*WORK TO COMPLETE*:
Check the data underneath for lines holding the word "Architecture", and state only how many you find.
** TASK INPUTS follows **
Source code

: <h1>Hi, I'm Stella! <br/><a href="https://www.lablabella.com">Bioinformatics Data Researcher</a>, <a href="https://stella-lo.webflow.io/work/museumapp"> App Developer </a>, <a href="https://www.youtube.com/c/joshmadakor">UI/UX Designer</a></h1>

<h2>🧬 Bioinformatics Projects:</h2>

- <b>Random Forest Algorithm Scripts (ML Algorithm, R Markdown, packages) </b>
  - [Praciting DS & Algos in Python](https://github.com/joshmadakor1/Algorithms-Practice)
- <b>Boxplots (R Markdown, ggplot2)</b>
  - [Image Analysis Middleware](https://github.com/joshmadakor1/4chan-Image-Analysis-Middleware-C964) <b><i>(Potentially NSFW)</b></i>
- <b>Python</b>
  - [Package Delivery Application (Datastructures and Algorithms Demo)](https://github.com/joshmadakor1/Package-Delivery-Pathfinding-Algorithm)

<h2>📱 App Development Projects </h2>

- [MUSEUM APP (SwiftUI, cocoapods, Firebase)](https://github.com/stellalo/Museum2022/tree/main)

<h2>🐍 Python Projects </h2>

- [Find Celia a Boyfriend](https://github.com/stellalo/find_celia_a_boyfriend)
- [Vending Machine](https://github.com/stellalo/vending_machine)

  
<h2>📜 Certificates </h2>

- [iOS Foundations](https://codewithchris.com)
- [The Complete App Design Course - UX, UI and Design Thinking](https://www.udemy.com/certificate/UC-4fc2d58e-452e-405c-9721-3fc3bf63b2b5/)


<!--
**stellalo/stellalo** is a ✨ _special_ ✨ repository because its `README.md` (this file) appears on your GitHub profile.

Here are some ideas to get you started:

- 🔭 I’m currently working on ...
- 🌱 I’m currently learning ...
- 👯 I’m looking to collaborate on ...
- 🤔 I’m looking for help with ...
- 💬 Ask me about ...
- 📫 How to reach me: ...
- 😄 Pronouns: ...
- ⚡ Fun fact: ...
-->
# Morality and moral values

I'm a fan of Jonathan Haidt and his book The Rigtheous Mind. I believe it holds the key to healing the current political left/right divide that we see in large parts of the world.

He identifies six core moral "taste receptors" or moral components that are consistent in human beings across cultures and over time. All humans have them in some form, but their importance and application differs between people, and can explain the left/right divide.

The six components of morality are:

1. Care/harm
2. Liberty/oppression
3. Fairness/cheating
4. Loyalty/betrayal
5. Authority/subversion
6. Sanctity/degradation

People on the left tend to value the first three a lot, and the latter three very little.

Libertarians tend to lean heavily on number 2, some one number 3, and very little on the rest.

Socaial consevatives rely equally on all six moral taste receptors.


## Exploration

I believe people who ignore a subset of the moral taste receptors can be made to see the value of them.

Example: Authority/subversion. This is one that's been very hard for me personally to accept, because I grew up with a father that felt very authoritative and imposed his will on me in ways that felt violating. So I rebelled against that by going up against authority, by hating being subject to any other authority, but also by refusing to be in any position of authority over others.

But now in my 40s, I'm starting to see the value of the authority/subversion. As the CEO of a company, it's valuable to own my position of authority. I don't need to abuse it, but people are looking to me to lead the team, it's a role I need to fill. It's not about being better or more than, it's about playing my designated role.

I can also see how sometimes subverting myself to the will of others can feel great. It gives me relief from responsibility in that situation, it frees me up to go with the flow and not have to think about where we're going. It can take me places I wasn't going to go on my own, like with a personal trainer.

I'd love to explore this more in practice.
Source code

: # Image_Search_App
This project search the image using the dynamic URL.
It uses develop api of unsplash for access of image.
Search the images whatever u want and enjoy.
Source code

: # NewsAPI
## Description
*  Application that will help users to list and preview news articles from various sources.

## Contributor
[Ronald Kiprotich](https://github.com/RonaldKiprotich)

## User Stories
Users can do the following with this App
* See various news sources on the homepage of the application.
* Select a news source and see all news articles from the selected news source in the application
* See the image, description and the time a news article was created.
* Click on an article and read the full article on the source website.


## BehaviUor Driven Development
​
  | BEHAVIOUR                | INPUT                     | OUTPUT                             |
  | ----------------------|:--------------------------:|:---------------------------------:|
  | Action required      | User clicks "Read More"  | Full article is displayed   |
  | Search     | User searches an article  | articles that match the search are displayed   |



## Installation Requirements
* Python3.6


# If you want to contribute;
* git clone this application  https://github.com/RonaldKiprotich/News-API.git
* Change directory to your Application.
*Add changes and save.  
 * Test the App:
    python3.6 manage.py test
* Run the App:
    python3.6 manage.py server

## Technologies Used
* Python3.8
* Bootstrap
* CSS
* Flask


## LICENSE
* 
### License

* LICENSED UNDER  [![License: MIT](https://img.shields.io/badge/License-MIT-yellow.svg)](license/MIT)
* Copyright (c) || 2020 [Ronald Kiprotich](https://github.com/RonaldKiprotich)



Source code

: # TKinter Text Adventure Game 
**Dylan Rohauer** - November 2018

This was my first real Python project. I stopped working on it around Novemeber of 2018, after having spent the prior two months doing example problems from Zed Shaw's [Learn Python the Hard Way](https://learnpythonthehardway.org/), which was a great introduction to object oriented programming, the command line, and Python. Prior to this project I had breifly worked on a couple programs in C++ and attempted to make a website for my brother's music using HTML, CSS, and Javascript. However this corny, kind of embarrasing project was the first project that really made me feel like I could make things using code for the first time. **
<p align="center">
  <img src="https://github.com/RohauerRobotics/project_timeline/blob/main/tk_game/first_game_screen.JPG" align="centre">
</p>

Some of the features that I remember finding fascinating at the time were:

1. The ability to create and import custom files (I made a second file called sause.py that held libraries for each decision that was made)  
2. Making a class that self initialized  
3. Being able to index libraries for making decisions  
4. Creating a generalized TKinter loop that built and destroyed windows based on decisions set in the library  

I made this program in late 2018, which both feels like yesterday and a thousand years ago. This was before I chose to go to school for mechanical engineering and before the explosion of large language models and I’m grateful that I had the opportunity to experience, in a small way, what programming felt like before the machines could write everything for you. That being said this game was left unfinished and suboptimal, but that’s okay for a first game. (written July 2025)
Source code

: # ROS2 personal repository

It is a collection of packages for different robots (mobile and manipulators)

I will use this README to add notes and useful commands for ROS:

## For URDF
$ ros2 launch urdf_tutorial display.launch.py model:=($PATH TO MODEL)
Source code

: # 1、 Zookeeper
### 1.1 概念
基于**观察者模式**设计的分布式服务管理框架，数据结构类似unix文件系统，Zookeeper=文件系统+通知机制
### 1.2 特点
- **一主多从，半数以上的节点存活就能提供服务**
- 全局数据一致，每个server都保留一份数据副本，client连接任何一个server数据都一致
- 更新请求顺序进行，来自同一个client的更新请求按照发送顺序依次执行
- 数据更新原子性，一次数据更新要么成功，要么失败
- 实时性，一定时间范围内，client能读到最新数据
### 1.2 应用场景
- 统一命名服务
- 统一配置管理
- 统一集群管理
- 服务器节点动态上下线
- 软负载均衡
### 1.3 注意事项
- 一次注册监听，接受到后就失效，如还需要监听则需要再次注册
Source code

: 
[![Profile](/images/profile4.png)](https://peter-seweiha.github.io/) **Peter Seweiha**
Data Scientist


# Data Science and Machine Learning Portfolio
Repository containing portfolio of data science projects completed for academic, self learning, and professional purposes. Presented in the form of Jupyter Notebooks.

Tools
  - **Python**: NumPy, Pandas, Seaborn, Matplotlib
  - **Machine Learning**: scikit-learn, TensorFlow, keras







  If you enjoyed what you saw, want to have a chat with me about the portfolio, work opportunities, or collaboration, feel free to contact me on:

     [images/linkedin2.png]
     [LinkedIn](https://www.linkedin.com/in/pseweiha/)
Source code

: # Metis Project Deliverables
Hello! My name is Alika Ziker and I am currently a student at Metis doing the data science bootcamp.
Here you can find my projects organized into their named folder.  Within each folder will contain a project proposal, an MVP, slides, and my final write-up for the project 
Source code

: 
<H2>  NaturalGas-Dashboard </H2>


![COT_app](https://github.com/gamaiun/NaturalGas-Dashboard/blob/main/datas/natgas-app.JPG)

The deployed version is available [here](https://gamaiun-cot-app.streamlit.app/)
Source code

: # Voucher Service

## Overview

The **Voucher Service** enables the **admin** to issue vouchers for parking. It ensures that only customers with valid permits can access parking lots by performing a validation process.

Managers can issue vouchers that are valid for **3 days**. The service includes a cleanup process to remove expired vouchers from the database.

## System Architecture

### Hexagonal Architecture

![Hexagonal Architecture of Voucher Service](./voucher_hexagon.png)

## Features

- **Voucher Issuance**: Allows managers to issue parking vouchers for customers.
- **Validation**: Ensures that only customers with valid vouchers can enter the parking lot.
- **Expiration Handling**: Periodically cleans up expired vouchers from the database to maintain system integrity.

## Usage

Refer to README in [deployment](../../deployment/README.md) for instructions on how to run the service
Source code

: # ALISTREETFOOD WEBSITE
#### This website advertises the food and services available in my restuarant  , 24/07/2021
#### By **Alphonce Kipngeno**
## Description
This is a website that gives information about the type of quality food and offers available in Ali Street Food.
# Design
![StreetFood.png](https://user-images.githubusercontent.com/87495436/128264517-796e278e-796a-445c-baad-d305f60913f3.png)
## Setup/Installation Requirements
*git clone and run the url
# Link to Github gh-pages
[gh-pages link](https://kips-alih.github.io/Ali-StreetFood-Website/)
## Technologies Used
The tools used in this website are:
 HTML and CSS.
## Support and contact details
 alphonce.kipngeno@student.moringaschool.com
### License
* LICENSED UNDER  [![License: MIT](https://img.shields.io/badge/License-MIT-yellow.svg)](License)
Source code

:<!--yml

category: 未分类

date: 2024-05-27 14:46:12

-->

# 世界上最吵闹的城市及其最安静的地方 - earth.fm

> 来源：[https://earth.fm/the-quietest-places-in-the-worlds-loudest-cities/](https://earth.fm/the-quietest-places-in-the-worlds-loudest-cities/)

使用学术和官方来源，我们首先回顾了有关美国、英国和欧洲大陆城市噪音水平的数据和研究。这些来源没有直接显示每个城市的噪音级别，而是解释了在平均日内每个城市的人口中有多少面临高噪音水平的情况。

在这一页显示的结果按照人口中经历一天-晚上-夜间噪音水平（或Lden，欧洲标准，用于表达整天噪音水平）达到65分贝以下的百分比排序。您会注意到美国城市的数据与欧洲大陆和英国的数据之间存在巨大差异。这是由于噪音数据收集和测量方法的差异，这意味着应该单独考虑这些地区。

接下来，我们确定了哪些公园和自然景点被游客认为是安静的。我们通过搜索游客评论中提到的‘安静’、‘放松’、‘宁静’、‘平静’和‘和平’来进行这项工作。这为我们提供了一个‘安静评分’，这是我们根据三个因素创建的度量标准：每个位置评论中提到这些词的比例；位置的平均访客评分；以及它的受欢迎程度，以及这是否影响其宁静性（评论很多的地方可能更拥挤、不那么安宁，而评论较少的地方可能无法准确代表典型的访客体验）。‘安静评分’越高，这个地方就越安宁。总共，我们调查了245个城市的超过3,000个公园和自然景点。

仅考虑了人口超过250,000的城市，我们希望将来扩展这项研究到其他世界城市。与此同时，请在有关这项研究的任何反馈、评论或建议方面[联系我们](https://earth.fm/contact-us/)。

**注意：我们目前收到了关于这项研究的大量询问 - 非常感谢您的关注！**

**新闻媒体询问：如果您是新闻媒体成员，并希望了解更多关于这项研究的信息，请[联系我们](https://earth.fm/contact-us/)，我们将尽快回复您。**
** End of TASK INPUTS **
*RESPONSE BOX*:
3